● **Source data**:

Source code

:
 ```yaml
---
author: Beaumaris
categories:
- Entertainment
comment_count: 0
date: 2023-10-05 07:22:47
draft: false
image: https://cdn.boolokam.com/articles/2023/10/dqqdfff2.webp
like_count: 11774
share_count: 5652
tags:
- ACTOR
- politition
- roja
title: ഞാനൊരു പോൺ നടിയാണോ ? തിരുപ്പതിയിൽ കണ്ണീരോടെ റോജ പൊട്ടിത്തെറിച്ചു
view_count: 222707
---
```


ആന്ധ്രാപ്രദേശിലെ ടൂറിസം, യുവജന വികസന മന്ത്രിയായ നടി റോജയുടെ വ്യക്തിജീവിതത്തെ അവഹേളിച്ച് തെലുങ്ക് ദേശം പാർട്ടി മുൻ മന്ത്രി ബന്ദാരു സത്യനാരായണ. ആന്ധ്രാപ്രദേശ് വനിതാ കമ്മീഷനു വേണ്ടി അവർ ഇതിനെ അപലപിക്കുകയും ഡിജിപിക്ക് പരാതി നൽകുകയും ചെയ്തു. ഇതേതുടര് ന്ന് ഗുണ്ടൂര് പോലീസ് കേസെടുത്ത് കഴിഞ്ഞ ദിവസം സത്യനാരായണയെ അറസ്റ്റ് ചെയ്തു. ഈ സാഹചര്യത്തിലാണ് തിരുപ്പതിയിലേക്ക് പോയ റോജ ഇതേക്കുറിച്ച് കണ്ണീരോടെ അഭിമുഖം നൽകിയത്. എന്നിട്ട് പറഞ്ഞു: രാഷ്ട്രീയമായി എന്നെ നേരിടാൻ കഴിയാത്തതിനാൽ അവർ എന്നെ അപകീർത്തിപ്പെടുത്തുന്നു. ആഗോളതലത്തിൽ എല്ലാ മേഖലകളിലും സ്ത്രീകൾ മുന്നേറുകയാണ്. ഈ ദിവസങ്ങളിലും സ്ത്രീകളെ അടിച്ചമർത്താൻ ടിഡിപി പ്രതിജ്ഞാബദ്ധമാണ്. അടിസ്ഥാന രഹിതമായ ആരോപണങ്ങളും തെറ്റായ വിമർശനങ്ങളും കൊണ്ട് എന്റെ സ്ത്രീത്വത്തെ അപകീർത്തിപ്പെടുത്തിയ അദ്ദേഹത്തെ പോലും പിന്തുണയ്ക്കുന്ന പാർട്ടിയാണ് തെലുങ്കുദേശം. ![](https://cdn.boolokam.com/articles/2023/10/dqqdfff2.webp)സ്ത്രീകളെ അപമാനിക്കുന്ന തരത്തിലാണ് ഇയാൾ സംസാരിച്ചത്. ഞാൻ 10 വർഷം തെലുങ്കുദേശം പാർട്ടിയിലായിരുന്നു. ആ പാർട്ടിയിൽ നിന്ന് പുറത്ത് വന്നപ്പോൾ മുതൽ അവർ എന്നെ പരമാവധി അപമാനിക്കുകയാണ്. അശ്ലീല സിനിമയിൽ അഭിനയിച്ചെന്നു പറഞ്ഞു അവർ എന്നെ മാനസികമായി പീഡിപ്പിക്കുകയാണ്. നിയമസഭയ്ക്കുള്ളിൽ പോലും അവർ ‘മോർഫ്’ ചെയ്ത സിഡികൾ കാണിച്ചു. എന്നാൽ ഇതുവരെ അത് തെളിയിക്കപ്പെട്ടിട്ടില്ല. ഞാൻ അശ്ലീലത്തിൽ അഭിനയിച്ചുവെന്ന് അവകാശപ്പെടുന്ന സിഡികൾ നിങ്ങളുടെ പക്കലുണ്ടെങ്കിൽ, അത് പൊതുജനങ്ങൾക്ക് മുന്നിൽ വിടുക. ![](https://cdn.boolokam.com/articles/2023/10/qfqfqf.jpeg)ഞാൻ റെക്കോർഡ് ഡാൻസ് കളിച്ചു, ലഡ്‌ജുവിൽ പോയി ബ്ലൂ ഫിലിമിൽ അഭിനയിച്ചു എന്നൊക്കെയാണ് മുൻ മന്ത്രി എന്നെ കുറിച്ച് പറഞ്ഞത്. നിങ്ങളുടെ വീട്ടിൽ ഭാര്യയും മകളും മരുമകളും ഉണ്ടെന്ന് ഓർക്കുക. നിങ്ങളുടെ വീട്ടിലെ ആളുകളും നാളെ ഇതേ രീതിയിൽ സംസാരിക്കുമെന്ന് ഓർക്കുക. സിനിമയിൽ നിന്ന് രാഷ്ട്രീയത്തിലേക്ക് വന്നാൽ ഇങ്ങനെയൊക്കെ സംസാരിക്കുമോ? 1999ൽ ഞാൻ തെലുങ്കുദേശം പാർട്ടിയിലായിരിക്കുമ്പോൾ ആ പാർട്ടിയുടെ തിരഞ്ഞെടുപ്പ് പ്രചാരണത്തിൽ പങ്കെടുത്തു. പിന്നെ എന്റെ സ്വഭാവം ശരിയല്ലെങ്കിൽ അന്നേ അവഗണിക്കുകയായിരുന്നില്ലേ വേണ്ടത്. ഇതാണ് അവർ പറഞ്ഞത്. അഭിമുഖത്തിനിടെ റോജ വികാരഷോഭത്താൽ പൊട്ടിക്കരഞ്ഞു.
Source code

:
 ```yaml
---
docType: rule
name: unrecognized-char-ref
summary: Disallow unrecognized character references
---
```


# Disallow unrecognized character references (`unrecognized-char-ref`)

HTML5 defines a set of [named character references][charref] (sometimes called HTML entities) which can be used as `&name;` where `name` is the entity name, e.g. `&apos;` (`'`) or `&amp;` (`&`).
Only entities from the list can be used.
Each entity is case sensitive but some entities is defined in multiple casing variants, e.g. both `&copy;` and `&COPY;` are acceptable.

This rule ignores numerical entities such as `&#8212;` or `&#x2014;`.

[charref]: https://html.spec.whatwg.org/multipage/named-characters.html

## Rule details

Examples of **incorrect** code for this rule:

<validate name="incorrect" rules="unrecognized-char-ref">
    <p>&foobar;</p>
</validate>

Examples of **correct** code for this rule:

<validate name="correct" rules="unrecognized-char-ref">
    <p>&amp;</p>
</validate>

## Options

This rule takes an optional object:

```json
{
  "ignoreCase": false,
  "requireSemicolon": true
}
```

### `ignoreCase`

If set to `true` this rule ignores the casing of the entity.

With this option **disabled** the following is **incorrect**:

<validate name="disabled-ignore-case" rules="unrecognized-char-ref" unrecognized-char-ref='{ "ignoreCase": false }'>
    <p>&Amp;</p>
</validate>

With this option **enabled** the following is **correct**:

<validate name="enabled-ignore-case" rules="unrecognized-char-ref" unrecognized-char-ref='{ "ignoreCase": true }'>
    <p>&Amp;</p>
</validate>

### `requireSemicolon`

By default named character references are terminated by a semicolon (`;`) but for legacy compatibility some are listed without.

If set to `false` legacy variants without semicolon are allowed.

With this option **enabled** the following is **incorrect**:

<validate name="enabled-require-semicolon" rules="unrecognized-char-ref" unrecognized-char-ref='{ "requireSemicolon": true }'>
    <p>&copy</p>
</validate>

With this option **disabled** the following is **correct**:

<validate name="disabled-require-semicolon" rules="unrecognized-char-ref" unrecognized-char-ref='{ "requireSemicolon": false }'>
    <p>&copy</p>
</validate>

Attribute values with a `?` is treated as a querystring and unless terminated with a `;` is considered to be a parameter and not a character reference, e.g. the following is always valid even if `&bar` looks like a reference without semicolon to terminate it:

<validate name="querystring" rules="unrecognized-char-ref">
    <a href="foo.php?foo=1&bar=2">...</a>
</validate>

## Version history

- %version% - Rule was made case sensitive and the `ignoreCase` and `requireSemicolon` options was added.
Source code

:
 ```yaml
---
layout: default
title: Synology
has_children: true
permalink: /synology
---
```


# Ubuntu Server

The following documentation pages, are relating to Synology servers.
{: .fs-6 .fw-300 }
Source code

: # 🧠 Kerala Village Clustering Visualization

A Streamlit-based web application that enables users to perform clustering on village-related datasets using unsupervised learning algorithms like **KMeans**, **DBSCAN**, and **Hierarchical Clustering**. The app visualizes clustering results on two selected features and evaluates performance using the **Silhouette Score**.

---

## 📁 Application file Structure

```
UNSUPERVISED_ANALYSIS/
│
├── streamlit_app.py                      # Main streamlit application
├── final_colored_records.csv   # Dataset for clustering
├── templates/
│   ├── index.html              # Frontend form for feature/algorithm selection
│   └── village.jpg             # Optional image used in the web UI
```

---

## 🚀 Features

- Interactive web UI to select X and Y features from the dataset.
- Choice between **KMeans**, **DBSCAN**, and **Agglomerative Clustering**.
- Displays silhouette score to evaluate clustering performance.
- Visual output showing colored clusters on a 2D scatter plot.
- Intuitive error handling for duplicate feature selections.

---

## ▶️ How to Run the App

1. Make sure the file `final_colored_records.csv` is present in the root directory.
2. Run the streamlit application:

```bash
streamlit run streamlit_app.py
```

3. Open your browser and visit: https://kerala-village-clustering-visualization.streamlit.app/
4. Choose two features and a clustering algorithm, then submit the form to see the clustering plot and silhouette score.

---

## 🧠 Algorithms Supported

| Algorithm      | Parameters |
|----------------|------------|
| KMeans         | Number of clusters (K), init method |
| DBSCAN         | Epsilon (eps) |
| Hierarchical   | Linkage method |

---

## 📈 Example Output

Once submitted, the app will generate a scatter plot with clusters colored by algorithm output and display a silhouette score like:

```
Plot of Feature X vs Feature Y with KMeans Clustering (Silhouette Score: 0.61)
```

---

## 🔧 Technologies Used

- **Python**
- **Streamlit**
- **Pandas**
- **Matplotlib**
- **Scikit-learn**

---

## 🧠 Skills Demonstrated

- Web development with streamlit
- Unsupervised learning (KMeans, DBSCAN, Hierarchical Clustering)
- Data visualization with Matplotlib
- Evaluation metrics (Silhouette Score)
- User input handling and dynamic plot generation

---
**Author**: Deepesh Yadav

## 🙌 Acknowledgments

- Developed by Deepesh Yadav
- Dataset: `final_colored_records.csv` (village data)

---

● **Work to be completed**: Restate word for word only the lines above from the line containing "## 📈 Example Output" to the line containing "## 🧠 Skills Demonstrated", both of them included.

● **Output for this task**:
## 📈 Example Output

Once submitted, the app will generate a scatter plot with clusters colored by algorithm output and display a silhouette score like:

```
Plot of Feature X vs Feature Y with KMeans Clustering (Silhouette Score: 0.61)
```

---

## 🔧 Technologies Used

- **Python**
- **Streamlit**
- **Pandas**
- **Matplotlib**
- **Scikit-learn**

---

## 🧠 Skills Demonstrated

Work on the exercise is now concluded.